Abstraction was the dominant artistic mode of 20th-century modernism, embodying a quest for new ideal forms befitting a new technological era. Abstract painting, in particular, was rooted in European Impressionist painting of the late 1800s. Complex and varied, abstract painting was (and remains) neither a style nor unified movement.

“Despite the prevalence of abstraction as a ‘defining practice’ of the 20th century,” Pittari writes, “within college and university art programs of the last 50 years abstraction is typically utilized only as a means to an end — a way to understand visual elements such as color, shape, and space — rather than as an ideology for the creation of meaningful art.”

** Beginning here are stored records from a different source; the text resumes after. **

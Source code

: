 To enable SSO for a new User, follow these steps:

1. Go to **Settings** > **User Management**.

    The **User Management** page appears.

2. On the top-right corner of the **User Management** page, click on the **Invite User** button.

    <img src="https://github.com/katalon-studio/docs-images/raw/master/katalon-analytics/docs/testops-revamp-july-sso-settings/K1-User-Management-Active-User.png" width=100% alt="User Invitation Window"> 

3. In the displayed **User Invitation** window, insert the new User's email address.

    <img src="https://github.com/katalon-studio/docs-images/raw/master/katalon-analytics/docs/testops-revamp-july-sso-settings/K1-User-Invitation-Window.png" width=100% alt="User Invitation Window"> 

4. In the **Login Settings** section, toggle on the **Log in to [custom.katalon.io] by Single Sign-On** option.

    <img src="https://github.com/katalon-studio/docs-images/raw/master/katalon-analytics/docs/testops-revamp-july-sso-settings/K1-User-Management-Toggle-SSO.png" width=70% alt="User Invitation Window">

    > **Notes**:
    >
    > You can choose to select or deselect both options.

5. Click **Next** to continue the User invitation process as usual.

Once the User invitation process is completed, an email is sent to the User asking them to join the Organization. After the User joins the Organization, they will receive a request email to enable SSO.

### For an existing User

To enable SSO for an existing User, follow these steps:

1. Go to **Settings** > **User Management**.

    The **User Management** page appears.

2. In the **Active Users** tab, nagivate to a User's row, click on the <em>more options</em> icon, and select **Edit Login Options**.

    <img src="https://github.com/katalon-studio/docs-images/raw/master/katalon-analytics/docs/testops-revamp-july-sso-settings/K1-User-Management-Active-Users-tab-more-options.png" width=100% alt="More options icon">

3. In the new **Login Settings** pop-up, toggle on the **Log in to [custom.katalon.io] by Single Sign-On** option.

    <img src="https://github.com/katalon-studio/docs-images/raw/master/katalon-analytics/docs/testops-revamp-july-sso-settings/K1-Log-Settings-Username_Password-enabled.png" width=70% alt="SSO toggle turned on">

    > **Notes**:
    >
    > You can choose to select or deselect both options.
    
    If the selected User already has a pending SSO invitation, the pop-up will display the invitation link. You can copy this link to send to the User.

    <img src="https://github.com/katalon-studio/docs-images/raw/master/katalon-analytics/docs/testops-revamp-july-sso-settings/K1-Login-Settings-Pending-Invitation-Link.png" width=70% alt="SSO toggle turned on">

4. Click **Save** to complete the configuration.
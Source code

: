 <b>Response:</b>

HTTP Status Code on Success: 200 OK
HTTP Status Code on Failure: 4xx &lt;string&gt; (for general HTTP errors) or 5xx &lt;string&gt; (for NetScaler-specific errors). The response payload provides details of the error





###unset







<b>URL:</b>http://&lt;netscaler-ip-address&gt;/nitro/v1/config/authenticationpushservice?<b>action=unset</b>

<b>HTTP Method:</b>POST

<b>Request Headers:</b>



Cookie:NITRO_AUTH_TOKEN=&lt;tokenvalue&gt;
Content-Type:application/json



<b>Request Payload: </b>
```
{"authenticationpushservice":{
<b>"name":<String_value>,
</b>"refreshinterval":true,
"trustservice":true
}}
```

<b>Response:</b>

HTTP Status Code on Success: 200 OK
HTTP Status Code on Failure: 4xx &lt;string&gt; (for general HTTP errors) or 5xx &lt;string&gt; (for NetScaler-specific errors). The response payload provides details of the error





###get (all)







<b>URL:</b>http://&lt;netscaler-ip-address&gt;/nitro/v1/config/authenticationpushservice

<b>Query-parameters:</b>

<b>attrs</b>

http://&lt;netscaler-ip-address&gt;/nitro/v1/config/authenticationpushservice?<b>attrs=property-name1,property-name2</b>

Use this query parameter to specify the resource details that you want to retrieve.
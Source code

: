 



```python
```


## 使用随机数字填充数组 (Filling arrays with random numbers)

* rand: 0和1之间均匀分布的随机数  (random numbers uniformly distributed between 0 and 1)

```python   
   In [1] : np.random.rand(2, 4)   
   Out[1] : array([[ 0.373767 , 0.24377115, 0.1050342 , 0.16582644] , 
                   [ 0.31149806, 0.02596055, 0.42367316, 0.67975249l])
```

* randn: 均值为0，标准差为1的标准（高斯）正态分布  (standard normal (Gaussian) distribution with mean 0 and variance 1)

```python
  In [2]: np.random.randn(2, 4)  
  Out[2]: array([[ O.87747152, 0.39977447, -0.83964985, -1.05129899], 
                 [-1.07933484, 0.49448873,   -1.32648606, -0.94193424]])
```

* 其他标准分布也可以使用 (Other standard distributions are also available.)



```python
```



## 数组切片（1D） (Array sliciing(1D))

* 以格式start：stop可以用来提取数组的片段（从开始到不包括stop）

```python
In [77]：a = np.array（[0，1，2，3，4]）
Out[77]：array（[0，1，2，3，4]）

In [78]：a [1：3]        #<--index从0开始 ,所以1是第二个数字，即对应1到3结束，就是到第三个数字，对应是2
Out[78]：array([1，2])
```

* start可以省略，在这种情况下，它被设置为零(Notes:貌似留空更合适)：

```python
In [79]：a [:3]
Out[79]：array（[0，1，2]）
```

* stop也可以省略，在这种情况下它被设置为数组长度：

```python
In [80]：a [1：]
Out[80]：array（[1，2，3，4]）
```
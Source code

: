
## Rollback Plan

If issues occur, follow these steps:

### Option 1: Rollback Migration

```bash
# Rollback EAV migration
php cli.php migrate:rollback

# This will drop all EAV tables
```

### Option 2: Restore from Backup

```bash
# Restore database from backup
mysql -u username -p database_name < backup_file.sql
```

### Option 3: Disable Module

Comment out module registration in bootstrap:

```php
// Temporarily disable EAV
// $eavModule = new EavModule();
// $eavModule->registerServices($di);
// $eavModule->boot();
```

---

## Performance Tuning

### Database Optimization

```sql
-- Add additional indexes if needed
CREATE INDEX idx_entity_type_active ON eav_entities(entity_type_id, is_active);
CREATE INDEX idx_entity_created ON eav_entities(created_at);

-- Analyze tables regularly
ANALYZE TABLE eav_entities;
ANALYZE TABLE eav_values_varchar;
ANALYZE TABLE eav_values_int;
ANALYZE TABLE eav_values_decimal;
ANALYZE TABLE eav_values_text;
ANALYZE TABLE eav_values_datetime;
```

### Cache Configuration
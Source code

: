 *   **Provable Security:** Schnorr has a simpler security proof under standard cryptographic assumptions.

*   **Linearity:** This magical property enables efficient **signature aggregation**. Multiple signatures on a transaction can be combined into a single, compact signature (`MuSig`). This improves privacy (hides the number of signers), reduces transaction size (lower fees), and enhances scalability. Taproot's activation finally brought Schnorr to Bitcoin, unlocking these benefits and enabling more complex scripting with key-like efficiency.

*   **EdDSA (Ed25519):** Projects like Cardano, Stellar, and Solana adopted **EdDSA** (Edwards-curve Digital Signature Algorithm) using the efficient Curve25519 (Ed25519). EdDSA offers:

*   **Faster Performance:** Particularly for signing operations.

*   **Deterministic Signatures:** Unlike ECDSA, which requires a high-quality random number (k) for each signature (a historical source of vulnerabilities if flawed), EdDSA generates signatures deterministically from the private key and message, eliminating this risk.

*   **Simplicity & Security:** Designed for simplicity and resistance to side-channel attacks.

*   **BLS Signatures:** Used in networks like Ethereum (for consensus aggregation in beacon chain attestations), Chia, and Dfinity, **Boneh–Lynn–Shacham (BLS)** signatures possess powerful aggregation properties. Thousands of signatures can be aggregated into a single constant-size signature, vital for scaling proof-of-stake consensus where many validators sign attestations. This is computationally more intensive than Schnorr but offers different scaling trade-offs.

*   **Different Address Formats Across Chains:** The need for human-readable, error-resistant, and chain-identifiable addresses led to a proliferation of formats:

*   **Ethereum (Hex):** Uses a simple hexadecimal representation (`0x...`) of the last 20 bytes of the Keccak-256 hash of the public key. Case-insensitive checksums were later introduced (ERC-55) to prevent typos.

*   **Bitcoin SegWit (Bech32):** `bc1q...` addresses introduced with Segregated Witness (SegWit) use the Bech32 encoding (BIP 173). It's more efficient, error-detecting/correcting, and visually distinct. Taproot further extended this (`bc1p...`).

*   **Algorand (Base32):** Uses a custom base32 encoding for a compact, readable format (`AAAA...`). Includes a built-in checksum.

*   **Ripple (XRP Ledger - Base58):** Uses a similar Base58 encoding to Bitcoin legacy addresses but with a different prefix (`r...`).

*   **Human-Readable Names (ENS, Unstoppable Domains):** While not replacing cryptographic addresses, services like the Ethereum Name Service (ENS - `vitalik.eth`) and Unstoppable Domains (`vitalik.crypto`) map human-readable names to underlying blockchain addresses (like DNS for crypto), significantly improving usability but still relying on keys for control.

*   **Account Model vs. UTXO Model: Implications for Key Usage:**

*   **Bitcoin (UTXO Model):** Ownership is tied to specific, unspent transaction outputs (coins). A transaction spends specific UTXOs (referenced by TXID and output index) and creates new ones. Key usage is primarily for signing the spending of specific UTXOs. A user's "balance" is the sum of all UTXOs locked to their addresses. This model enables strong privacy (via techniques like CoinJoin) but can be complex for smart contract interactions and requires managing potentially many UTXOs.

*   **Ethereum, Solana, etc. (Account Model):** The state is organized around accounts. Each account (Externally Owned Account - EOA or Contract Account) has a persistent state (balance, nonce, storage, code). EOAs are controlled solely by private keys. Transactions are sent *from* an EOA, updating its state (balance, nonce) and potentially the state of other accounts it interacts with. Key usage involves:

He continues, “In observing the evolution of each artist’s work, it is accurate to suggest that the goal of the Arnold Grant program—new avenues of exploration—have been achieved: In the colorfully appealing work of Brittany Flood, each painting depicts an abstracted state of water evoking primordial moments of creation. Julia Hurley’s grouping of three lush, cataclysmic paintings offers a literal transformation of repeated visual elements in sequential (or transformative) states. The amalgamative abstractions of Alena Langan are inspired by stained glass, but are rooted in the modernist concept of ‘visual music’—in which visual elements are empathetically felt in one or more of the other senses. My own densely layered paintings, bearing the traces of architectural and natural forms, are created through successive building up and breaking down of the picture plane until a balance of image and surface is achieved. The work of Taylor Saraiva is both intensely personal and universal; for her, color and brushstroke are symbolic of physical, psychological, and spiritual states of transformation.”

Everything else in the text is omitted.